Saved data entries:
"""

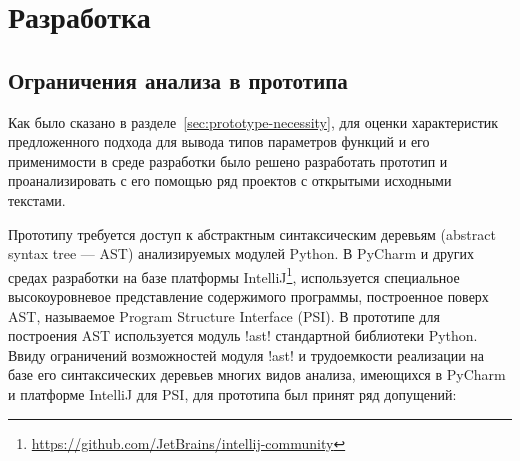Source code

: \chapter{Разработка}
\label{sec:development}

\section{Ограничения анализа в прототипа}
\label{sec:prototype-limits}

Как было сказано в разделе~\ref{sec:prototype-necessity}, для оценки
характеристик предложенного подхода для вывода типов параметров функций и его
применимости в среде разработки было решено разработать прототип и
проанализировать с его помощью ряд проектов с открытыми исходными текстами.

Прототипу требуется доступ к абстрактным синтаксическим деревьям (abstract
syntax tree --- AST) анализируемых модулей Python. В PyCharm и других средах
разработки на базе платформы
IntelliJ\footnote{\url{https://github.com/JetBrains/intellij-community}},
используется специальное высокоуровневое представление содержимого программы,
построенное поверх AST, называемое Program Structure Interface (PSI). 
В прототипе для построения AST используется модуль !ast! стандартной библиотеки
Python. Ввиду ограничений возможностей модуля !ast! и трудоемкости реализации на
базе его синтаксических деревьев многих видов анализа, имеющихся в PyCharm и
платформе IntelliJ для PSI, для прототипа был принят ряд допущений:

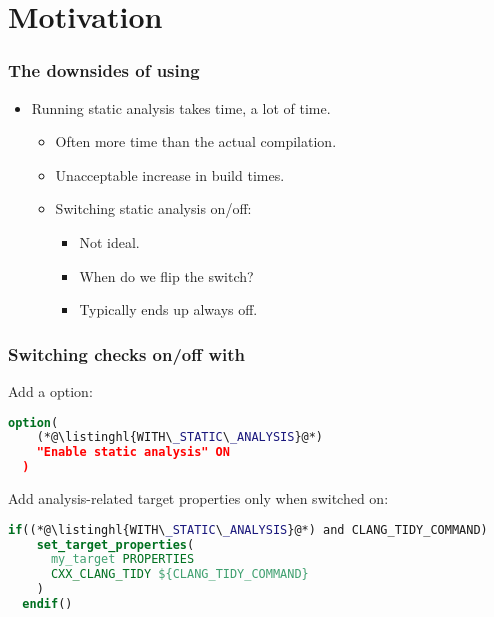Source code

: \documentclass[compress,table,xcolor=table]{beamer}
\begin{document}
\section{Motivation}
\begin{frame}
  \Huge
\end{frame}
\begin{frame}
  \frametitle{The downsides of using }
    \LARGE
    \begin{itemize}
    \item Running static analysis takes time, {\larger a lot} of time.
        \Large
        \begin{itemize}
        \item Often more time than the actual compilation.
        \item Unacceptable increase in build times.
        \item Switching static analysis on/off:
            \begin{itemize}
            \item Not ideal.
            \item When do we flip the switch?
            \item Typically ends up always off.
            \end{itemize}
        \end{itemize}
    \end{itemize}
\end{frame}
\begin{frame}[fragile]
  \frametitle{Switching  checks on/off with }
  \Large
   Add a  option:
  \begin{lstlisting}[language=cmake]
  option(
    (*@\listinghl{WITH\_STATIC\_ANALYSIS}@*)
    "Enable static analysis" ON
  )
  \end{lstlisting}

  Add analysis-related target properties only when switched on:

  \begin{lstlisting}[language=cmake]
  if((*@\listinghl{WITH\_STATIC\_ANALYSIS}@*) and CLANG_TIDY_COMMAND)
    set_target_properties(
      my_target PROPERTIES
      CXX_CLANG_TIDY ${CLANG_TIDY_COMMAND}
    )
  endif()
  \end{lstlisting}

\end{frame}
\end{document}
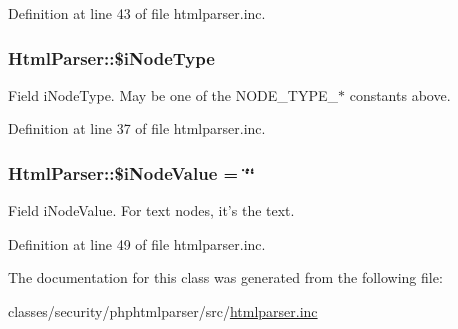 Definition at line 43 of file htmlparser.\+inc.

\hypertarget{classHtmlParser_a087961848d08ffdc95f7158cf2637b12}{
\subsubsection[{\$i\+Node\+Type}]{\setlength{\rightskip}{0pt plus 5cm}Html\+Parser\+::\$i\+Node\+Type}}\label{classHtmlParser_a087961848d08ffdc95f7158cf2637b12}
Field i\+Node\+Type. May be one of the N\+O\+D\+E\+\_\+\+T\+Y\+P\+E\+\_\+$\ast$ constants above. 

Definition at line 37 of file htmlparser.\+inc.

\hypertarget{classHtmlParser_a7ef6690232db5f37c310d78fa4839a79}{
\subsubsection[{\$i\+Node\+Value}]{\setlength{\rightskip}{0pt plus 5cm}Html\+Parser\+::\$i\+Node\+Value = \char`\"{}\char`\"{}}}\label{classHtmlParser_a7ef6690232db5f37c310d78fa4839a79}
Field i\+Node\+Value. For text nodes, it's the text. 

Definition at line 49 of file htmlparser.\+inc.



The documentation for this class was generated from the following file\+:\begin{DoxyCompactItemize}
\item 
classes/security/phphtmlparser/src/\hyperlink{htmlparser_8inc}{htmlparser.\+inc}\end{DoxyCompactItemize}
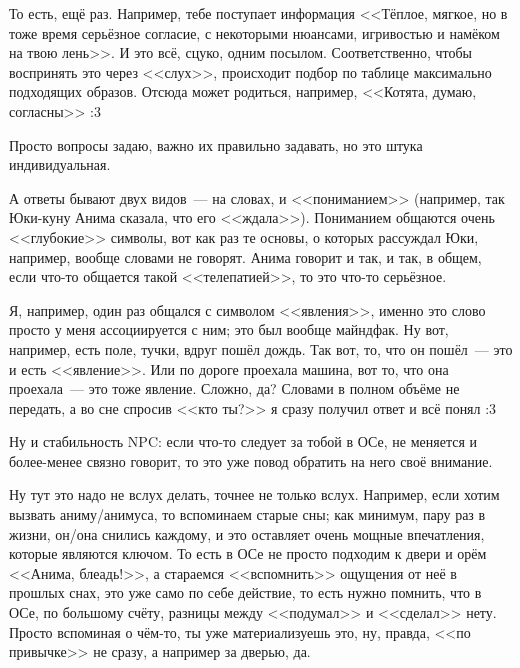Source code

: \documentclass[a4paper,14pt,oneside]{memoir}
\begin{document}
То есть, ещё раз. Например, тебе поступает информация <<Тёплое, мягкое, но в тоже время серьёзное согласие, с некоторыми нюансами, игривостью и намёком на твою лень>>. 
И это всё, сцуко, одним посылом. Соответственно, чтобы воспринять это через <<слух>>, происходит подбор по таблице максимально подходящих образов. Отсюда может родиться, например, <<Котята, думаю, согласны>> :3

\medskip


Просто вопросы задаю, важно их правильно задавать, но это штука индивидуальная. 

А ответы бывают двух видов~--- на словах, и <<пониманием>> (например, так Юки-куну Анима сказала, что его <<ждала>>). Пониманием общаются очень <<глубокие>> символы, вот как раз те основы, о которых рассуждал Юки, например, вообще словами не говорят. Анима говорит и так, и так, в общем, если что-то общается такой <<телепатией>>, то это что-то серьёзное.
 
Я, например, один раз общался с символом <<явления>>, именно это слово просто у меня ассоциируется с ним; это был вообще майндфак. Ну вот, например, есть поле, тучки, вдруг пошёл дождь. Так вот, то, что он пошёл~--- это и есть <<явление>>. Или по дороге проехала машина, вот то, что она проехала~--- это тоже явление. Сложно, да? Словами в полном объёме не передать, а во сне спросив <<кто ты?>> я сразу получил ответ и всё понял :3

Ну и стабильность NPC: если что-то следует за тобой в ОСе, не меняется и более-менее связно говорит, то это уже повод обратить на него своё внимание. 

\medskip


\medskip
Ну тут это надо не вслух делать, точнее не только вслух. На\-при\-мер, если хотим вызвать аниму/анимуса, то вспоминаем старые сны; как минимум, пару раз в жизни, он/она снились каждому, и это оставляет очень мощные впечатления, которые являются ключом. То есть в ОСе не просто подходим к двери и орём <<Анима, блеадь!>>, а стараемся <<вспомнить>> ощущения от неё в прошлых снах, это уже само по себе действие, то есть нужно помнить, что в ОСе, по большому счёту, разницы между <<подумал>> и <<сделал>> нету. Просто вспоминая о чём-то, ты уже материализуешь это, ну, правда, <<по привычке>> не сразу, а например за дверью, да. 
\end{document}
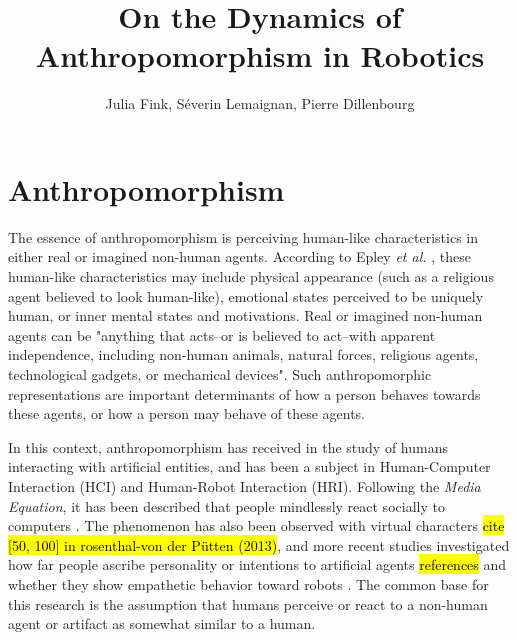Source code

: \documentclass[lettersize, apacite, twoside, HRI]{apa_HRI}
\title{On the Dynamics of Anthropomorphism in Robotics
}
\author{Julia Fink, Séverin Lemaignan, Pierre Dillenbourg}
\affiliation{ Computer-Human Interaction in Learning and Instruction (CHILI) \\
              Ecole Polytechnique Fédérale de Lausanne (EPFL) \\
              CH-1015 Lausanne, Switzerland
}
\begin{document}
\maketitle


%
%
%
%
%
%


\section{Anthropomorphism}
\label{sec:intro}


The essence of anthropomorphism is perceiving human-like characteristics in either real or imagined non-human agents. According to Epley \textit{et al.} \cite{epley_when_2008}, these human-like characteristics may include physical appearance (such as a religious agent believed to look human-like), emotional states perceived to be uniquely human, or inner mental states and motivations. Real or imagined non-human agents can be "anything that acts--or is believed to act--with apparent independence, including non-human animals, natural forces, religious agents, technological gadgets, or mechanical devices". Such anthropomorphic representations are important determinants of how a person behaves towards these agents, or how a person may behave  of these agents.

	
In this context, anthropomorphism has received  in the study of humans interacting with artificial entities, and has been a subject in Human-Computer Interaction (HCI) and Human-Robot Interaction (HRI). Following the \textit{Media Equation}, it has been described that people mindlessly react socially to computers \cite{reeves_media_1996}. The phenomenon has also been observed with virtual characters \hl{cite [50, 100] in rosenthal-von der P{\"u}tten (2013)}, and more recent studies investigated how far people ascribe personality or intentions to artificial agents \hl{references} and whether they show empathetic behavior toward robots \cite{rosenthal-vonderputten_experimental_2013}. The common base for this research is the assumption that humans perceive or react to a non-human agent or artifact as somewhat similar to a human.
\end{document}
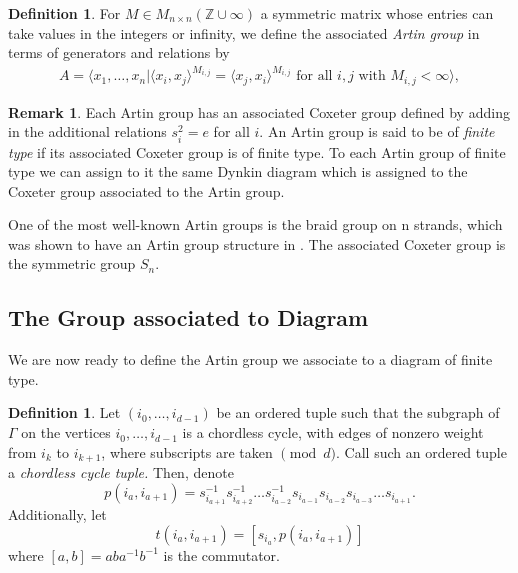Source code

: \documentclass[11pt]{amsart}
\theoremstyle{definition}
\newtheorem{defn}[thm]{Definition}
\newtheorem{rem}[thm]{Remark}
\begin{document}
\begin{defn}
\cite[Beginning of section 1.2]{C06}
For $M \in M_{n \times n}(\mathbb Z \cup \infty)$ a symmetric matrix whose entries can take values in the integers or infinity, we define the associated {\it Artin group} in terms of generators and relations by
\begin{align*}
A = \langle x_1,\ldots, x_n| \langle x_i,x_j \rangle^{M_{i,j}} = \langle x_j,x_i \rangle^{M_{i,j}} \text{ for all } i,j \text{ with } M_{i,j}<\infty \rangle,
\end{align*}
\end{defn}

\begin{rem}
Each Artin group has an associated Coxeter group defined by adding in the additional relations $s_i^2 = e$ for all $i.$ An Artin group is said to be of {\it finite type} if its associated Coxeter group is of finite type. To each Artin group of finite type we can assign to it the same Dynkin diagram which is assigned to the Coxeter group associated to the Artin group.
\end{rem}

One of the most well-known Artin groups is the braid group on n strands, which was shown to have an Artin group structure in \cite{FN61}. The associated Coxeter group is the symmetric group $S_{n}$.

\subsection{The Group associated to Diagram}

We are now ready to define the Artin group we associate to a diagram of finite type.

\begin{defn}
\label{defn:cycle_tuple}
Let $(i_0,\ldots, i_{d-1})$ be an ordered tuple such that the subgraph of $\Gamma$ on the vertices $i_0,\ldots, i_{d-1}$ is a chordless cycle, with edges of nonzero weight from $i_k$ to $i_{k+1}$, where subscripts are taken $\pmod d.$ Call such an ordered tuple a {\it chordless cycle tuple.} Then, denote $$p(i_a,i_{a+1}) = s_{i_{a+1}}^{-1}s_{i_{a+2}}^{-1}\dots s_{i_{a-2}}^{-1}s_{i_{a-1}}s_{i_{a-2}}s_{i_{a-3}}\dots s_{i_{a+1}}.$$ Additionally, let $$t(i_a,i_{a+1}) = [s_{i_a},p(i_a,i_{a+1})]$$ where $[a,b] = aba^{-1}b^{-1}$ is the commutator.
\end{defn}
\end{document}
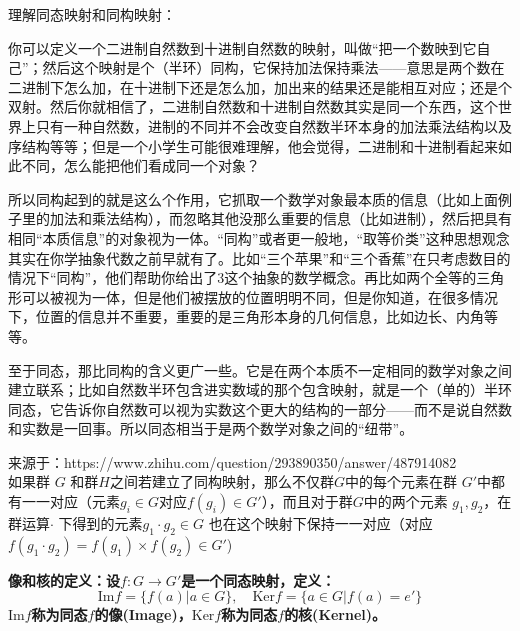 \documentclass[12pt]{article}
\begin{document}
\begin{framed}
\small {
理解同态映射和同构映射：

你可以定义一个二进制自然数到十进制自然数的映射，叫做“把一个数映到它自己”；然后这个映射是个（半环）同构，它保持加法保持乘法——意思是两个数在二进制下怎么加，在十进制下还是怎么加，加出来的结果还是能相互对应；还是个双射。然后你就相信了，二进制自然数和十进制自然数其实是同一个东西，这个世界上只有一种自然数，进制的不同并不会改变自然数半环本身的加法乘法结构以及序结构等等；但是一个小学生可能很难理解，他会觉得，二进制和十进制看起来如此不同，怎么能把他们看成同一个对象？

所以同构起到的就是这么个作用，它抓取一个数学对象最本质的信息（比如上面例子里的加法和乘法结构），而忽略其他没那么重要的信息（比如进制），然后把具有相同“本质信息”的对象视为一体。“同构”或者更一般地，“取等价类”这种思想观念其实在你学抽象代数之前早就有了。比如“三个苹果”和“三个香蕉”在只考虑数目的情况下“同构”，他们帮助你给出了3这个抽象的数学概念。再比如两个全等的三角形可以被视为一体，但是他们被摆放的位置明明不同，但是你知道，在很多情况下，位置的信息并不重要，重要的是三角形本身的几何信息，比如边长、内角等等。

至于同态，那比同构的含义更广一些。它是在两个本质不一定相同的数学对象之间建立联系；比如自然数半环包含进实数域的那个包含映射，就是一个（单的）半环同态，它告诉你自然数可以视为实数这个更大的结构的一部分——而不是说自然数和实数是一回事。所以同态相当于是两个数学对象之间的“纽带”。

来源于：https://www.zhihu.com/question/293890350/answer/487914082
~\\

如果群 $G$ 和群$H$之间若建立了同构映射，那么不仅群$G$中的每个元素在群 $G'$中都有一一对应（元素$g_i \in G$对应$f(g_i) \in G'$），而且对于群$G$中的两个元素 $g_1, g_2$，在群运算$\cdot$ 下得到的元素$g_1 \cdot g_2 \in G$ 也在这个映射下保持一一对应（对应$f(g_1 \cdot g_2) = f(g_1) \times f(g_2) \in G'$)
~\\
}
\end{framed}

\begin{mdframed}[
linecolor=black!40,outerlinewidth=1pt,roundcorner=.5em,innertopmargin=1ex,innerbottommargin=.5\baselineskip,innerrightmargin=1em,innerleftmargin=1em,backgroundcolor=gray!5,
]
\textbf{
像和核的定义：设$f: G \rightarrow G'$是一个同态映射，定义：
$$
\text{Im} f = \{f(a) | a \in G\}, \quad \text{Ker} f = \{a \in G| f(a) = e'\}
$$
$\text{Im} f$称为同态$f$的像(Image)，$\text{Ker} f$称为同态$f$的核(Kernel)。
}
\end{mdframed}
\end{document}
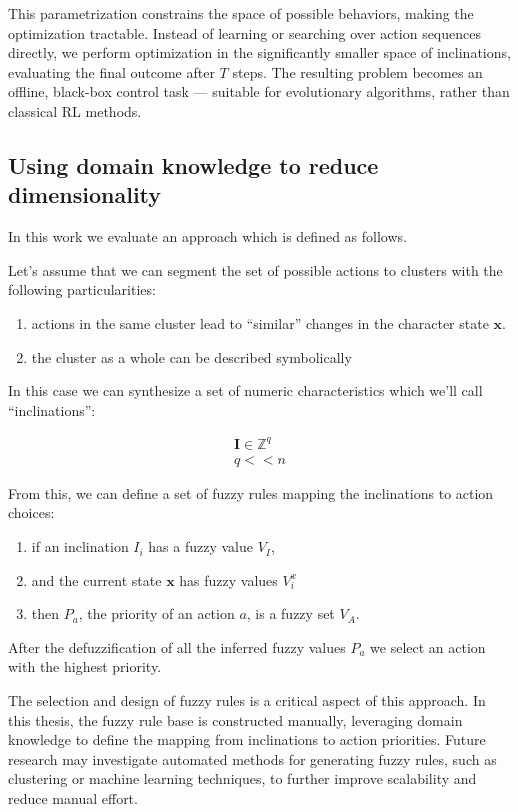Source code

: \documentclass[11pt, a4paper]{article}
\begin{document}
This parametrization constrains the space of possible behaviors, making the optimization tractable. Instead of learning or searching over action sequences directly, we perform optimization in the significantly smaller space of inclinations, evaluating the final outcome after $T$ steps. The resulting problem becomes an offline, black-box control task — suitable for evolutionary algorithms, rather than classical RL methods.

	\subsection{Using domain knowledge to reduce dimensionality}

	In this work we evaluate an approach which is defined as follows.
	
	Let's assume that we can segment the set of possible actions to clusters with the following particularities:
	
	\begin{enumerate}
		\item actions in the same cluster lead to ``similar'' changes in the character state $\mathbf{x}$.
		\item the cluster as a whole can be described symbolically
	\end{enumerate}
	
	In this case we can synthesize a set of numeric characteristics which we'll call ``inclinations'':
	
	\begin{eqnarray}
		\mathbf{I} \in \mathbb{Z}^q\\
		q << n \label{q<<n}
	\end{eqnarray}

	From this, we can define a set of fuzzy rules\cite{ray2014softcomputing} mapping the inclinations to action choices:

	\begin{enumerate}
		\item if an inclination $I_i$ has a fuzzy value $V_I$,
		\item and the current state $\mathbf{x}$ has fuzzy values $V^x_i$
		\item then $P_a$, the priority of an action $a$, is a fuzzy set $V_A$.
	\end{enumerate}
	
	After the defuzzification of all the inferred fuzzy values $P_a$ we select an action with the highest priority.
	
	The selection and design of fuzzy rules is a critical aspect of this approach.
	In this thesis, the fuzzy rule base is constructed manually, leveraging domain knowledge to define the mapping from inclinations to action priorities.
	Future research may investigate automated methods for generating fuzzy rules, such as clustering or machine learning techniques, to further improve scalability and reduce manual effort.
\end{document}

"""

**Assignment**
What is needed is an exact copy of the lines above, from the one containing "Instruction (CHILI) \\" through the one containing "The essence of", with nothing added.

**Output below**
\affiliation{ Computer-Human Interaction in Learning and Instruction (CHILI) \\
              Ecole Polytechnique Fédérale de Lausanne (EPFL) \\
              CH-1015 Lausanne, Switzerland
}
\begin{document}
\maketitle


%
%
%
%
%
%


\section{Anthropomorphism}
\label{sec:intro}


The essence of anthropomorphism is perceiving human-like characteristics in either real or imagined non-human agents. According to Epley \textit{et al.} \cite{epley_when_2008}, these human-like characteristics may include physical appearance (such as a religious agent believed to look human-like), emotional states perceived to be uniquely human, or inner mental states and motivations. Real or imagined non-human agents can be "anything that acts--or is believed to act--with apparent independence, including non-human animals, natural forces, religious agents, technological gadgets, or mechanical devices". Such anthropomorphic representations are important determinants of how a person behaves towards these agents, or how a person may behave  of these agents.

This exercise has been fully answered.